■ TASK DETAILS: An exact copy of the lines from the one containing "stronger tail bound" to the end of the records below is required, and nothing else.

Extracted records

BEGIN

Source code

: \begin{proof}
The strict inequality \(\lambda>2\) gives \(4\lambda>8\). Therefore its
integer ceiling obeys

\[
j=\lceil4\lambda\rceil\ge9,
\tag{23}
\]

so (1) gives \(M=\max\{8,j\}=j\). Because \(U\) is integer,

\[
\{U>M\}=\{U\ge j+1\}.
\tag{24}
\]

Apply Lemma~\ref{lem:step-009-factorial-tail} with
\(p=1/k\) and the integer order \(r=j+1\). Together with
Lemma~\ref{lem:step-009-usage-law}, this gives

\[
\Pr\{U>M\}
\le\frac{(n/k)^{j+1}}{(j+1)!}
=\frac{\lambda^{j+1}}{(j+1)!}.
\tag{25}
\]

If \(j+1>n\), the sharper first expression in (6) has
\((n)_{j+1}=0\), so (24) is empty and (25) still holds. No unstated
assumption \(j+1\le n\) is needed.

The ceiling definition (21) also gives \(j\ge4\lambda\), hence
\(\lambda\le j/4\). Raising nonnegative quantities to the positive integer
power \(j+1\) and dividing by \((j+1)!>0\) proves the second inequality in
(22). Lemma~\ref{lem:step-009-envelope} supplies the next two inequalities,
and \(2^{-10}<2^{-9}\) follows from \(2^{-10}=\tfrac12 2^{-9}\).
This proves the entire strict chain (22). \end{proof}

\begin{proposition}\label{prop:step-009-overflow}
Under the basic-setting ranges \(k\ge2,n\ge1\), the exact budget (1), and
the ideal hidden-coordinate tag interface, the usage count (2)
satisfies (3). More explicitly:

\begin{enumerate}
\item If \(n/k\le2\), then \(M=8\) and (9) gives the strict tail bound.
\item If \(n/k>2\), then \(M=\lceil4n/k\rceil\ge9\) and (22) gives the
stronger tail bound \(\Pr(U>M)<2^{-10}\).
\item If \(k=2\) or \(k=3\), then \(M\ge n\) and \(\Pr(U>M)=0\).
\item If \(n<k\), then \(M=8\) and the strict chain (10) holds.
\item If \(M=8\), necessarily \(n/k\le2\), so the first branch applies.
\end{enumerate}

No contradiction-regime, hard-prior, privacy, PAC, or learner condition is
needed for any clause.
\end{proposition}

END

■ FINISHED EXERCISE:
stronger tail bound \(\Pr(U>M)<2^{-10}\).
\item If \(k=2\) or \(k=3\), then \(M\ge n\) and \(\Pr(U>M)=0\).
\item If \(n<k\), then \(M=8\) and the strict chain (10) holds.
\item If \(M=8\), necessarily \(n/k\le2\), so the first branch applies.
\end{enumerate}

No contradiction-regime, hard-prior, privacy, PAC, or learner condition is
needed for any clause.
\end{proposition}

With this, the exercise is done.